Washington. Die US-Regierung hat mit einem überraschenden Angebot an Syriens Machthaber Assad weltweit für Verwirrung gesorgt. Außenminister Kerry sagte am Montag zunächst, Assad könne einen US-Militärschlag noch vermeiden, wenn er innerhalb einer Woche alle Chemiewaffen an die internationale Staatengemeinschaft übergebe. Später erklärte sein Ministerium aber, dies sei “rhetorisch“ gemeint gewesen.
Im Syrien-Konflikt hat der „Krieg der Worte“ einen neuen Höhepunkt erreicht und weltweit Verwirrung gestiftet. Sollte es zu einem US-Militärschlag gegen sein Land kommen, ließ Präsident Baschar-Al-Assad im US-Fernsehen am Morgen wissen, dann müssten die Amerikaner mit Vergeltungsschlägen aller Art rechnen. Unterdessen erweckte US-Außenminister John Kerry den Eindruck, Assad könne einen US-geführten Militärschlag in letzter Minute abwenden, wenn er sein Chemiewaffen-Arsenal kurzfristig unter unabhängige Kontrolle stellt.

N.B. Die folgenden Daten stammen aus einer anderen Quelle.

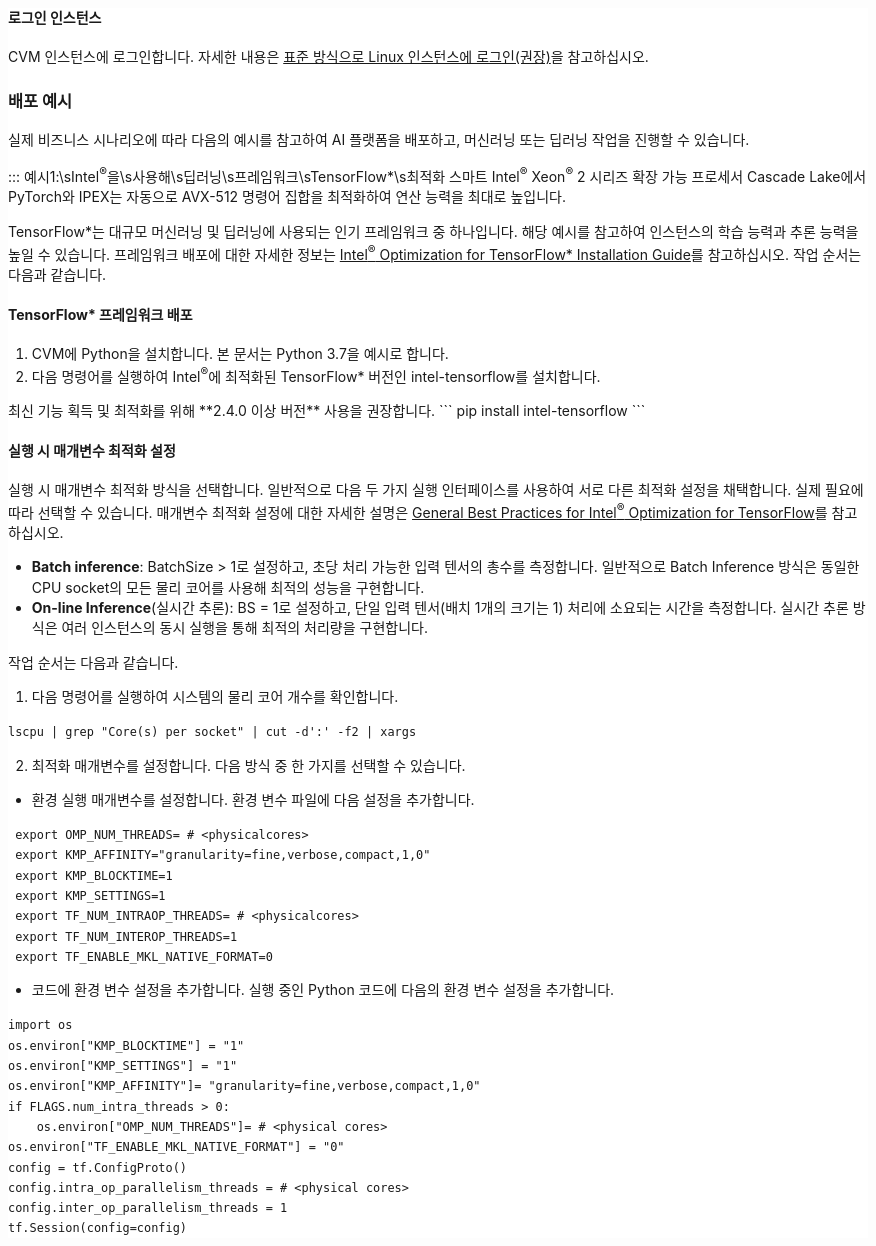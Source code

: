 #### 로그인 인스턴스
CVM 인스턴스에 로그인합니다. 자세한 내용은 [표준 방식으로 Linux 인스턴스에 로그인(권장)](https://intl.cloud.tencent.com/document/product/213/5436)을 참고하십시오.

### 배포 예시
실제 비즈니스 시나리오에 따라 다음의 예시를 참고하여 AI 플랫폼을 배포하고, 머신러닝 또는 딥러닝 작업을 진행할 수 있습니다.

<dx-accordion>
::: 예시1:\sIntel<sup>®</sup>을\s사용해\s딥러닝\s프레임워크\sTensorFlow*\s최적화
스마트 Intel<sup>®</sup> Xeon<sup>®</sup> 2 시리즈 확장 가능 프로세서 Cascade Lake에서 PyTorch와 IPEX는 자동으로 AVX-512 명령어 집합을 최적화하여 연산 능력을 최대로 높입니다.

TensorFlow\*는 대규모 머신러닝 및 딥러닝에 사용되는 인기 프레임워크 중 하나입니다. 해당 예시를 참고하여 인스턴스의 학습 능력과 추론 능력을 높일 수 있습니다. 프레임워크 배포에 대한 자세한 정보는 [Intel<sup>®</sup> Optimization for TensorFlow\* Installation Guide](https://software.intel.com/content/www/us/en/develop/articles/intel-optimization-for-tensorflow-installation-guide.html)를 참고하십시오. 작업 순서는 다음과 같습니다.

#### TensorFlow\* 프레임워크 배포
1. CVM에 Python을 설치합니다. 본 문서는 Python 3.7을 예시로 합니다.
2. 다음 명령어를 실행하여 Intel<sup>®</sup>에 최적화된 TensorFlow\* 버전인 intel-tensorflow를 설치합니다.
<dx-alert infotype="explain" title="">
최신 기능 획득 및 최적화를 위해 **2.4.0 이상 버전** 사용을 권장합니다.
</dx-alert> 
```
pip install intel-tensorflow
```

#### 실행 시 매개변수 최적화 설정
실행 시 매개변수 최적화 방식을 선택합니다. 일반적으로 다음 두 가지 실행 인터페이스를 사용하여 서로 다른 최적화 설정을 채택합니다. 실제 필요에 따라 선택할 수 있습니다. 매개변수 최적화 설정에 대한 자세한 설명은 [General Best Practices for Intel<sup>®</sup> Optimization for TensorFlow](https://github.com/IntelAI/models/blob/master/docs/general/tensorflow/GeneralBestPractices.md)를 참고하십시오.
 - **Batch inference**: BatchSize > 1로 설정하고, 초당 처리 가능한 입력 텐서의 총수를 측정합니다. 일반적으로 Batch Inference 방식은 동일한 CPU socket의 모든 물리 코어를 사용해 최적의 성능을 구현합니다.
 - **On-line Inference**(실시간 추론): BS = 1로 설정하고, 단일 입력 텐서(배치 1개의 크기는 1) 처리에 소요되는 시간을 측정합니다. 실시간 추론 방식은 여러 인스턴스의 동시 실행을 통해 최적의 처리량을 구현합니다.

작업 순서는 다음과 같습니다.
1. 다음 명령어를 실행하여 시스템의 물리 코어 개수를 확인합니다.
```
lscpu | grep "Core(s) per socket" | cut -d':' -f2 | xargs
```
2. 최적화 매개변수를 설정합니다. 다음 방식 중 한 가지를 선택할 수 있습니다.
 - 환경 실행 매개변수를 설정합니다. 환경 변수 파일에 다음 설정을 추가합니다.
```
 export OMP_NUM_THREADS= # <physicalcores>
 export KMP_AFFINITY="granularity=fine,verbose,compact,1,0"
 export KMP_BLOCKTIME=1
 export KMP_SETTINGS=1
 export TF_NUM_INTRAOP_THREADS= # <physicalcores>
 export TF_NUM_INTEROP_THREADS=1
 export TF_ENABLE_MKL_NATIVE_FORMAT=0
```
 - 코드에 환경 변수 설정을 추가합니다. 실행 중인 Python 코드에 다음의 환경 변수 설정을 추가합니다.
```
import os
os.environ["KMP_BLOCKTIME"] = "1"
os.environ["KMP_SETTINGS"] = "1"
os.environ["KMP_AFFINITY"]= "granularity=fine,verbose,compact,1,0"
if FLAGS.num_intra_threads > 0:
    os.environ["OMP_NUM_THREADS"]= # <physical cores>
os.environ["TF_ENABLE_MKL_NATIVE_FORMAT"] = "0"
config = tf.ConfigProto()
config.intra_op_parallelism_threads = # <physical cores>
config.inter_op_parallelism_threads = 1
tf.Session(config=config)
```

Washington nahm das Angebot später mit dem Hinweis zurück, Kerrry habe eine rein „rhetorische“ Bemerkung gemacht. Am frühen Abend macht sich Syriens Partner Russland die unübersichtliche Lage zunutze. Außenminister Sergej Lawrow forderte die Regierung in Damaskus offiziell überraschend auf, sämtliche Chemiewaffen „unter internationale Kontrolle zu stellen und später zu vernichten".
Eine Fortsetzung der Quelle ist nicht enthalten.